Le sens évolutif de la vie sociale est que l’humanité entière s’unisse pour assurer sa survie satisfaisante. C’est l’ensemble des habitants de notre « Terre-Patrie «, arrivés à « l’ère planétaire «, qui est maintenant concerné par le danger sinon de disparition du moins de survie difficile [Morin 1993]. Et même, comme le fait remarquer Hans Jonas, nous voilà devant la possibilité de transmettre la mort aux générations futures, à la place des acquis porteurs de vie : l’abus des ressources naturelles, comme la haine destructrice du lien social, ne peuvent être combattus que si un nombre suffisant des citoyens du monde que nous sommes s’efforce de limiter l’excès de ses appétits égocentriques [Jonas 1990]. Non seulement les sociétés particulières mais l’humanité entière ne peuvent évoluer que si les individus s’auto-organisent, prennent en compte les conséquences de leurs actes, expression de leur juste ou fausse motivation, sans projeter leur propre responsabilité sur la société, en effet co-responsable, mais surtout cible très commode de toutes les indignations.

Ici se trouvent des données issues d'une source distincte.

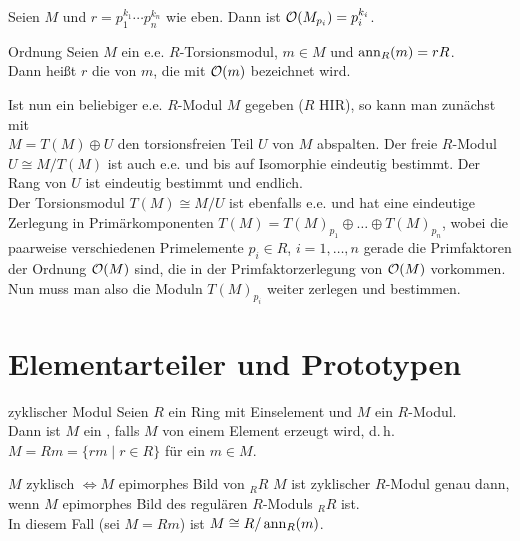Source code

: \begin{Kor}
    Seien $M$ und $r = p_1^{k_1} \dotsm p_n^{k_n}$ wie eben.
    Dann ist $\mathcal{O}(M_{p_i}) = p_i^{k_i}$.
\end{Kor}

\begin{Def}{Ordnung}
    Seien $M$ ein e.e. $R$-Torsionsmodul, $m \in M$ und $\operatorname{ann}_R(m) = rR$. \\
    Dann heißt $r$ die  von $m$, die mit $\mathcal{O}(m)$
    bezeichnet wird.
\end{Def}

\begin{Bem}
    Ist nun ein beliebiger e.e. $R$-Modul $M$ gegeben ($R$ HIR), so kann
    man zunächst mit \\
    $M = T(M) \oplus U$ den torsionsfreien Teil $U$ von $M$ abspalten.
    Der freie $R$-Modul $U \cong M/T(M)$ ist auch e.e. und bis auf Isomorphie
    eindeutig bestimmt.
    Der Rang von $U$ ist eindeutig bestimmt und endlich. \\
    Der Torsionsmodul $T(M) \cong M/U$ ist ebenfalls e.e. und hat eine
    eindeutige Zerlegung in Primärkomponenten
    $T(M) = T(M)_{p_1} \oplus \dotsc \oplus T(M)_{p_n}$, wobei die paarweise
    verschiedenen Primelemente $p_i \in R$, $i = 1, \dotsc, n$ gerade die
    Primfaktoren der Ordnung $\mathcal{O}(M)$ sind, die in der
    Primfaktorzerlegung von $\mathcal{O}(M)$ vorkommen.
    Nun muss man also die Moduln $T(M)_{p_i}$ weiter zerlegen und bestimmen.
\end{Bem}

\pagebreak

\section{%
    Elementarteiler und Prototypen%
}

\begin{Def}{zyklischer Modul}
    Seien $R$ ein Ring mit Einselement und $M$ ein $R$-Modul. \\
    Dann ist $M$ ein , falls $M$ von einem
    Element erzeugt wird, d.\,h. \\
    $M = Rm = \{rm \;|\; r \in R\}$ für ein $m \in M$.
\end{Def}

\begin{Satz}{$M$ zyklisch $\Leftrightarrow M$ epimorphes Bild von ${}_R R$}
    $M$ ist zyklischer $R$-Modul genau dann, wenn $M$ epimorphes Bild des
    regulären $R$-Moduls ${}_R R$ ist. \\
    In diesem Fall (sei $M = Rm$) ist $M \cong R/\operatorname{ann}_R(m)$.
\end{Satz}

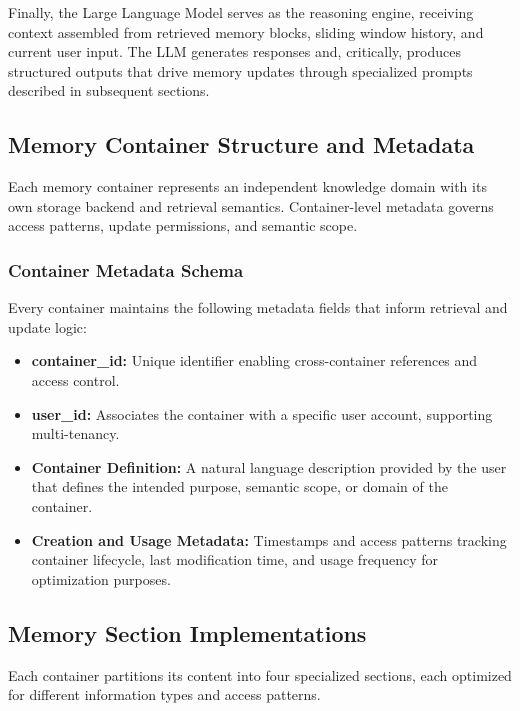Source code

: ﻿\documentclass[12pt,a4paper]{article}
\begin{document}
Finally, the Large Language Model serves as the reasoning engine, receiving context assembled from retrieved memory blocks, sliding window history, and current user input. The LLM generates responses and, critically, produces structured outputs that drive memory updates through specialized prompts described in subsequent sections.

\subsection{Memory Container Structure and Metadata}

Each memory container represents an independent knowledge domain with its own storage backend and retrieval semantics. Container-level metadata governs access patterns, update permissions, and semantic scope.

\subsubsection{Container Metadata Schema}

Every container maintains the following metadata fields that inform retrieval and update logic:

\begin{itemize}
    \item \textbf{container\_id:} Unique identifier enabling cross-container references and access control.
    
    \item \textbf{user\_id:} Associates the container with a specific user account, supporting multi-tenancy.
    
    \item \textbf{Container Definition:} A natural language description provided by the user that defines the intended purpose, semantic scope, or domain of the container. 
    
    \item \textbf{Creation and Usage Metadata:} Timestamps and access patterns tracking container lifecycle, last modification time, and usage frequency for optimization purposes.
\end{itemize}


\subsection{Memory Section Implementations}

Each container partitions its content into four specialized sections, each optimized for different information types and access patterns.
\end{document}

Conformément à la loi du progrès évolutif, l’angoisse réveillée par les menaces multiples que notre époque véhicule suscite de nombreuses prises de conscience : la réflexion contemporaine embrasse le biologique comme le philosophique, l’éthique comme le psychologique, le politique comme l’écologique. Elle débouche déjà sur la découverte ou la redécouverte des valeurs de solidarité qui pourront guider les choix décisifs vers l’organisation de sociétés viables pour elles-mêmes et pour celles qui leur succéderont.